The Fishermen’s Trail is a four day hike along Portugal’s south-west coast. Starting at Porto Covo, just south of Sines it follows the rugged wave battered and sun bleached coastline south to Odeceixe. The walk is broken into four neat village-to-village sections that make it possible to take on this adventure on the spur of the moment. And that’s pretty much what I’m doing. I read about this hike while we were in Granada and decided to incorporate it into my trip.
The sun might be shining but the wind is blowing a gale as I set off from Porto Covo around 10am. The weather report says that the winds are blowing at 60kph from the north-west with gusts in excess of 90kph. The waves in the Atlantic Ocean are massive; probably bigger than any I’ve seen before. Handfuls of foam blow up off the sea and float through the air like a cross between a snow flake and the bubbles a child blows using washing detergent. Meanwhile, sand flicks up against my neck. Yes, that’s right, there is so much sand whipping up that it hits my neck. By day’s end what little hair I have will be filled with sand as though I had been rolling around in it.
The first section of today’s walk takes me along a long wide beach. It’s an introduction to the reality of the Trail: you will walk in sand. A lot. Fortunately, I love the beach and hiking along oceans’ shores. There’s always so much to see and feel and experience. Like these huge blue bottles. We have blue bottles at home too but usually they are much smaller than this.

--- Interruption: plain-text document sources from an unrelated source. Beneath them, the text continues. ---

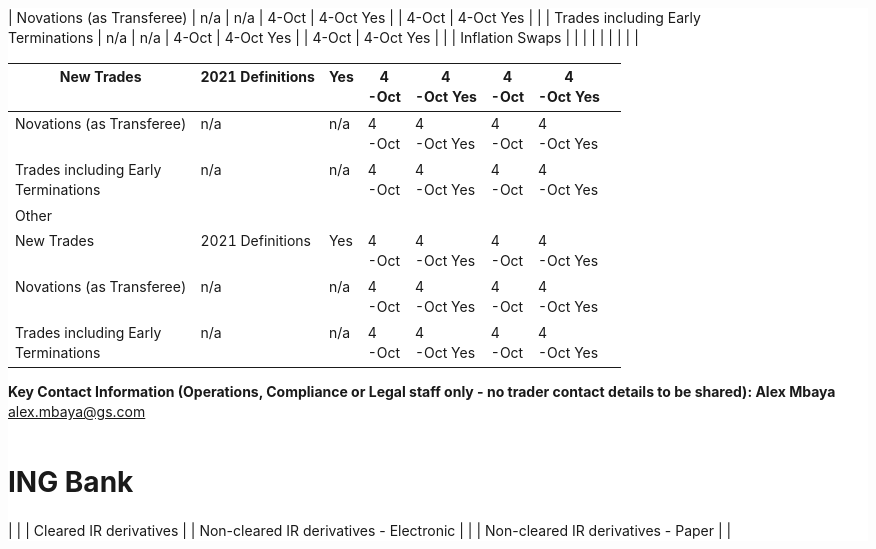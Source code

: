 | Novations (as Transferee)              | n/a                                                                                                                                  | n/a                                                                                                                                    | 4-Oct                                                                                                                                       | 4-Oct Yes                                                                                                                 |                                                                                                                                                 | 4-Oct                                                                                                            | 4-Oct Yes                                                                                                     |                                                                                                                                                 |
| Trades including Early<br>Terminations | n/a                                                                                                                                  | n/a                                                                                                                                    | 4-Oct                                                                                                                                       | 4-Oct Yes                                                                                                                 |                                                                                                                                                 | 4-Oct                                                                                                            | 4-Oct Yes                                                                                                     |                                                                                                                                                 |
| Inflation Swaps                        |                                                                                                                                      |                                                                                                                                        |                                                                                                                                             |                                                                                                                           |                                                                                                                                                 |                                                                                                                  |                                                                                                               |                                                                                                                                                 |

| New Trades                             | 2021 Definitions | Yes | 4<br>-Oct | 4<br>-Oct Yes | 4<br>-Oct | 4<br>-Oct Yes |  |
|----------------------------------------|------------------|-----|-----------|---------------|-----------|---------------|--|
| Novations (as Transferee)              | n/a              | n/a | 4<br>-Oct | 4<br>-Oct Yes | 4<br>-Oct | 4<br>-Oct Yes |  |
| Trades including Early<br>Terminations | n/a              | n/a | 4<br>-Oct | 4<br>-Oct Yes | 4<br>-Oct | 4<br>-Oct Yes |  |
| Other                                  |                  |     |           |               |           |               |  |
| New Trades                             | 2021 Definitions | Yes | 4<br>-Oct | 4<br>-Oct Yes | 4<br>-Oct | 4<br>-Oct Yes |  |
| Novations (as Transferee)              | n/a              | n/a | 4<br>-Oct | 4<br>-Oct Yes | 4<br>-Oct | 4<br>-Oct Yes |  |
| Trades including Early<br>Terminations | n/a              | n/a | 4<br>-Oct | 4<br>-Oct Yes | 4<br>-Oct | 4<br>-Oct Yes |  |

**Key Contact Information (Operations, Compliance or Legal staff only - no trader contact details to be shared): Alex Mbaya** [alex.mbaya@gs.com](mailto:alex.mbaya@gs.com) 

# **ING Bank**

|                                        |                                                                                                                                      | Cleared IR derivatives                                                                                                                 |                                                                                                                                             | Non-cleared IR derivatives - Electronic                                                                                   |                                                                                                                                                 |                                                                                                                  | Non-cleared IR derivatives - Paper                                                                            |                                                                                                                                                 |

It’s been raining for a week but today it is not. There were some spatters of rain as we drove to Porto Covo but nothing now. Back to the north (for you must remember to look back every now and then when you hike) there’s a full rainbow arching over an island that is home to a ruined defensive fort.
The sand here is soft and yellow. I imagine this walk gets stinking hot in the summer months with the sun reflecting off the grains. It feels good to be out in nature. While I enjoy cities, towns and villages, it is here in nature that I feel most at ease.
This is not a hike for anyone with vertigo or a fear of heights. The path often follows just meters from the edge of the cliffs, which drop tens of meters into the foaming ocean below. This is especially hairy in the gale force winds we are experiencing today because all my senses are filled with a roar. There’s the roar of the wind and the pounding of the waves and the constant barrage of sand crystals against the back of my arm and neck. This is nature at her best.
I take shelter behind a rock near the trail for lunch. The view is amazing. Water and foam spray through the air as massive waves crash onto the rocks and cliffs. Papillion and his seventh wave theory spring to mind as I watch the pattern. Some waves crash low. Then every so often a wave crashes higher than the rest. I try to capture it on my camera but fail to do so.
The cliffs are precipitous here. They’ve crumbled and cracked over time, leaving mementos on the ocean floor. It reminds me of the Great Ocean Road at home.
I take my time, enjoying the 20km hike through the sand. My fitness has improved these past six months since I made a commitment to this aspect of my life. I’m unfazed by the constant trekking through the soft sand with a pack on my back. Rather, it’s the small things I notice. Like this portulaka plant that looks like a dragon crossing the rocks.
And the pretty wild flowers growing in the sand. Some no bigger than the nail on my little finger.
I arrive at Vila Nova de Milfontes in the mid-afternoon. The town is similar to the others I’ve been to over the past week in Portugal. All white washed walls and blue borders. I find my hostel and take advantage of having the whole house to myself; catching up on my blog and chatting with loved ones at home. This is ‘me’ time. Time to recharge my introverted batteries and enjoy some quiet.